PROVIDED ENTRIES
****************

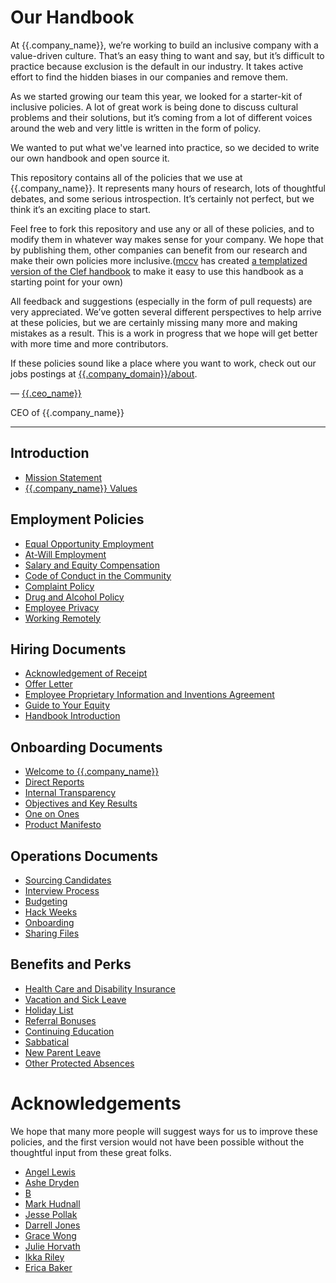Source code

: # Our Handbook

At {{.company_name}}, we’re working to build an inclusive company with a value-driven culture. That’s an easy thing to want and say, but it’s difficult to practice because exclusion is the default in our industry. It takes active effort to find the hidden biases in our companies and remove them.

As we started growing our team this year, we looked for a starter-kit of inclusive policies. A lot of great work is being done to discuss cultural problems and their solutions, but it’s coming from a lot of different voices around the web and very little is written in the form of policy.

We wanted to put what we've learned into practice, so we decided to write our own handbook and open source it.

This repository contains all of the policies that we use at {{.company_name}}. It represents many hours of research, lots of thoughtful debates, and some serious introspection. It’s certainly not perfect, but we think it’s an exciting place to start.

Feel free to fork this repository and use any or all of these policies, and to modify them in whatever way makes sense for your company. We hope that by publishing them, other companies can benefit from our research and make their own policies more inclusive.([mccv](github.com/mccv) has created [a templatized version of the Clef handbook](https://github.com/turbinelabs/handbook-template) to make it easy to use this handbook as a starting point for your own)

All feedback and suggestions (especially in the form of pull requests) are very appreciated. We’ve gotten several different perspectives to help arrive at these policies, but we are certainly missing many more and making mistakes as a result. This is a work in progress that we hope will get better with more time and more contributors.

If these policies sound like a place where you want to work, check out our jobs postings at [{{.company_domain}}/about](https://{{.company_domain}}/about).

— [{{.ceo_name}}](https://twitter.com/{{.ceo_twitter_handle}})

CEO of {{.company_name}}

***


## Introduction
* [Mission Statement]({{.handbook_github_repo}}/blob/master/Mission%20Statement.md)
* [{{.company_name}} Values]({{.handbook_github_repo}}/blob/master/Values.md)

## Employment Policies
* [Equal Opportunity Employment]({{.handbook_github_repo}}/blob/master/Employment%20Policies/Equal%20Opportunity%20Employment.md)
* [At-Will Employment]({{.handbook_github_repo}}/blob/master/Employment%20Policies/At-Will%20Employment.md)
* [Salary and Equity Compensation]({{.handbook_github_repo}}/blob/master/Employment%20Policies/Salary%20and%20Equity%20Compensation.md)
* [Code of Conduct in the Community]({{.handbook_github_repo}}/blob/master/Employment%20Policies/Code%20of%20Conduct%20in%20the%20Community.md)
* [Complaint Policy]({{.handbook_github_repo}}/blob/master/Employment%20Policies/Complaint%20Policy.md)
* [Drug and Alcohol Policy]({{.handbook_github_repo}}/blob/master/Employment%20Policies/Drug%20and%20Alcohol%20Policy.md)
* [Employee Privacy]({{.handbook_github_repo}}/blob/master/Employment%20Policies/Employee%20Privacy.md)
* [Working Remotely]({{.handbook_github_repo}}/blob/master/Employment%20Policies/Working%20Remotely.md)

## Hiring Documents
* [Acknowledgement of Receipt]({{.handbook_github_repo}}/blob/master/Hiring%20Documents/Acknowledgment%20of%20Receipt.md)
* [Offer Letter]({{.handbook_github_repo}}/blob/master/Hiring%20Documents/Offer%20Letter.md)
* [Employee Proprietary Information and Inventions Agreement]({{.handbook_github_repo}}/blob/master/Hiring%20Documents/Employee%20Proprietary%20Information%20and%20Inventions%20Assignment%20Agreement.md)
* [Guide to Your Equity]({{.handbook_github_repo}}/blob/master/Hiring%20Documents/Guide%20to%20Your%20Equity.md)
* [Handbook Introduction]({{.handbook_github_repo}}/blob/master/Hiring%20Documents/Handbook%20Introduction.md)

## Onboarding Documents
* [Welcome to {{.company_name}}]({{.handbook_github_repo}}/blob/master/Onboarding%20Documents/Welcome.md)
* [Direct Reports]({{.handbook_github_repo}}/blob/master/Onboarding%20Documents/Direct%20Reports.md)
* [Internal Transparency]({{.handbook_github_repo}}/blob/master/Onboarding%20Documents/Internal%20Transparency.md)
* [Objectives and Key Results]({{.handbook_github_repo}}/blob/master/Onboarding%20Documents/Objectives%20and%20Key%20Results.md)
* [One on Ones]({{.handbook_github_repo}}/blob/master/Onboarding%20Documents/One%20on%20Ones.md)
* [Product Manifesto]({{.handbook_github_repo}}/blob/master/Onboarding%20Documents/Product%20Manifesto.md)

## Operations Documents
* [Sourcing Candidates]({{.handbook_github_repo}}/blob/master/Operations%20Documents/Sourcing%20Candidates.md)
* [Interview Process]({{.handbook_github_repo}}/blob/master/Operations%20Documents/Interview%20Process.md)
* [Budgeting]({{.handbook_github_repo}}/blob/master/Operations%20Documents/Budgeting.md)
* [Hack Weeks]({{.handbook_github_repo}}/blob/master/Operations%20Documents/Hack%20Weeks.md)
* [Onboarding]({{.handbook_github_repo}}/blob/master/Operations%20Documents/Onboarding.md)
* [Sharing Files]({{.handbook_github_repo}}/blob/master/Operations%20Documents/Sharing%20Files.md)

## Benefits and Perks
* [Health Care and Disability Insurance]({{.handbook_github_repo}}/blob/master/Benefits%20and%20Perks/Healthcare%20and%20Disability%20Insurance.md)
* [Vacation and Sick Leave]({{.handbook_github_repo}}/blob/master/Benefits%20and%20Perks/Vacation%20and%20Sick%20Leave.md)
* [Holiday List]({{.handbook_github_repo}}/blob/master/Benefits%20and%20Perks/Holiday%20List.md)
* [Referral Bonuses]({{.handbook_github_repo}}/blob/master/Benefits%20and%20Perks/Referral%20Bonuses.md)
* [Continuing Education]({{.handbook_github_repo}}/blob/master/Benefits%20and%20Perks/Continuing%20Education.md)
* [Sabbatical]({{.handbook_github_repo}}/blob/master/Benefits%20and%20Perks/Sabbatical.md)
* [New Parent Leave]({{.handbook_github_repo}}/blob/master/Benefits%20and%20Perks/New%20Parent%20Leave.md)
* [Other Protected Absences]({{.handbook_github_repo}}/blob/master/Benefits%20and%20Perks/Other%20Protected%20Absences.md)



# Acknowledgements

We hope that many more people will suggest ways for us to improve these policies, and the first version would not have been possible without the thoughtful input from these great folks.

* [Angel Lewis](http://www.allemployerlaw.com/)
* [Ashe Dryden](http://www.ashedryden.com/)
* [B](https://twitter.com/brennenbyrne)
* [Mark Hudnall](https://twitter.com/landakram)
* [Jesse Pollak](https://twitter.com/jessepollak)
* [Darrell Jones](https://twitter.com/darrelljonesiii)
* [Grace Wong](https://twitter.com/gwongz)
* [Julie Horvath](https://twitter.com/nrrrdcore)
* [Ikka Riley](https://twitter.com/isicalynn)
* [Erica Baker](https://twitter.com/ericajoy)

****************

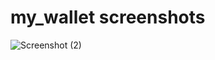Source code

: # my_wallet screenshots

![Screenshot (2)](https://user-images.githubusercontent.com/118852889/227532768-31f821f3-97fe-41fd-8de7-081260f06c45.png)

****************

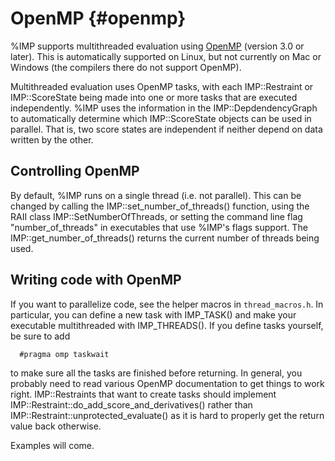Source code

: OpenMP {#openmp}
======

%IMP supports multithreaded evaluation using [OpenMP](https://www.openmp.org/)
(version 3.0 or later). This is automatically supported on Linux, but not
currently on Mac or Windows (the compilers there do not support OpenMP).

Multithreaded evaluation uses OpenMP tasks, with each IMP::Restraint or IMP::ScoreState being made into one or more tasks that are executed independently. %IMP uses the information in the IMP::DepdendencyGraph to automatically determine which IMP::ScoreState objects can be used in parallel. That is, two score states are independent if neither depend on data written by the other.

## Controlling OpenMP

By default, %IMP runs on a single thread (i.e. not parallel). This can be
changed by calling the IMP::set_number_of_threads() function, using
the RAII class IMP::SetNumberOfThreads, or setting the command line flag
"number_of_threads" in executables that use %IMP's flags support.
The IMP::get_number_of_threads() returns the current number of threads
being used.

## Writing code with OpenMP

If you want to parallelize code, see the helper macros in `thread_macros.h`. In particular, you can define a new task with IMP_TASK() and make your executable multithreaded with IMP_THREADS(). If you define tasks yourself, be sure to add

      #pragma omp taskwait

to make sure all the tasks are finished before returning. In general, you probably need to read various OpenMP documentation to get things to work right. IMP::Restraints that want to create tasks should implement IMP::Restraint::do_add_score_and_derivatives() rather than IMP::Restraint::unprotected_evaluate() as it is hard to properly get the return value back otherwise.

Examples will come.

****************

Go through the listing above and pull out each line containing the word "Onboarding".

## Onboarding Documents
* [Welcome to {{.company_name}}]({{.handbook_github_repo}}/blob/master/Onboarding%20Documents/Welcome.md)
* [Direct Reports]({{.handbook_github_repo}}/blob/master/Onboarding%20Documents/Direct%20Reports.md)
* [Internal Transparency]({{.handbook_github_repo}}/blob/master/Onboarding%20Documents/Internal%20Transparency.md)
* [Objectives and Key Results]({{.handbook_github_repo}}/blob/master/Onboarding%20Documents/Objectives%20and%20Key%20Results.md)
* [One on Ones]({{.handbook_github_repo}}/blob/master/Onboarding%20Documents/One%20on%20Ones.md)
* [Product Manifesto]({{.handbook_github_repo}}/blob/master/Onboarding%20Documents/Product%20Manifesto.md)
* [Onboarding]({{.handbook_github_repo}}/blob/master/Operations%20Documents/Onboarding.md)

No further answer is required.